The Novation Twitch is a potentially groundbreaking DJ Controller Design – we put it under the microscope…
Despite being packed full of creative performers, the world of musical equipment is often a bit, well, conservative. In part, this is due to the fact that performers are often have quite ‘fixed’ working methods. It’s also due to the fact that developing and launching a new product is a risky venture- develop something that is too ‘wild’ and people might not understand it.
Progression relies on those brave enough to break the mould however. The Novation Twitch does just that, with a design that throws away the typical twin-platter template, in favour of touch strips and many more neat touches.
All very well, but does it work?
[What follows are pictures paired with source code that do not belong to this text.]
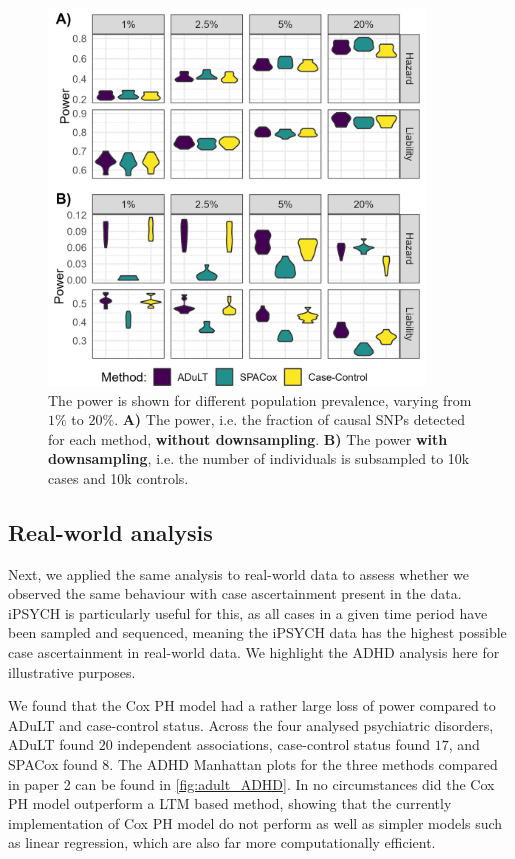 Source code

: \begin{figure}[h]
	\centering
	\includegraphics[width=10cm]{results/adult_combined_C250_power}
	\caption[Power simulation results with $ 250 $ causal SNPs under both generative models and varying prevalences.]{The power is shown for different population prevalence, varying from $ 1\% $ to $ 20\% $. \textbf{A)} The power, i.e. the fraction of causal SNPs detected for each method, \textbf{without downsampling}. \textbf{B)} The power \textbf{with downsampling}, i.e. the number of individuals is subsampled to 10k cases and 10k controls.}
	\label{fig:adult_simulations}
\end{figure}


\subsection{Real-world analysis}
Next, we applied the same analysis to real-world data to assess whether we observed the same behaviour with case ascertainment present in the data. iPSYCH is particularly useful for this, as all cases in a given time period have been sampled and sequenced, meaning the iPSYCH data has the highest possible case ascertainment in real-world data. We highlight the ADHD analysis here for illustrative purposes.

We found that the Cox PH model had a rather large loss of power compared to ADuLT and case-control status. Across the four analysed psychiatric disorders, ADuLT found $ 20 $ independent associations, case-control status found $ 17 $, and SPACox found $ 8 $. The ADHD Manhattan plots for the three methods compared in paper 2 can be found in \cref{fig:adult_ADHD}. In no circumstances did the Cox PH model outperform a LTM based method, showing that the currently implementation of Cox PH model do not perform as well as simpler models such as linear regression, which are also far more computationally efficient.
Will the revolution be Twitchy?
Solid, all-in-one construction
The Twitch is one of the most compact DJ controller units currently available. Around the same size as a laptop, it packs in two ‘decks’, with a two channel mixer, cross fader, along with a built-in, two input, four output audio interface.
At the bottom of each deck is eight cue/ trigger pads, with master FX controls to the upper left, master volume controls to the upper right, and 3-band EQ incorporated within the central mixer section.
As with all Novation gear, the construction of the Twitch is of a very high standard, with a metal front panel, buttons and knobs well seated, and solid. The size of the Twitch clearly earmarks it as a portable solution, and its build ensures that it will cope with the rigours of been transported.
Unique interface approach
As previously stated, the design of the Novation Twitch is very different from that of its peers. The ‘traditional’ two platters/ jog wheels are nowhere to be seen, and in their place, two touch strips.
These are used to cue tracks, much in the same way as jog-wheels. However, they can be used in a similar way to ‘needle-drop’ ribbon strips. In addition, the strips’ LEDs mean that the user can follow the play position, and grab the LED, swiping it back and forth, much like scratching a record.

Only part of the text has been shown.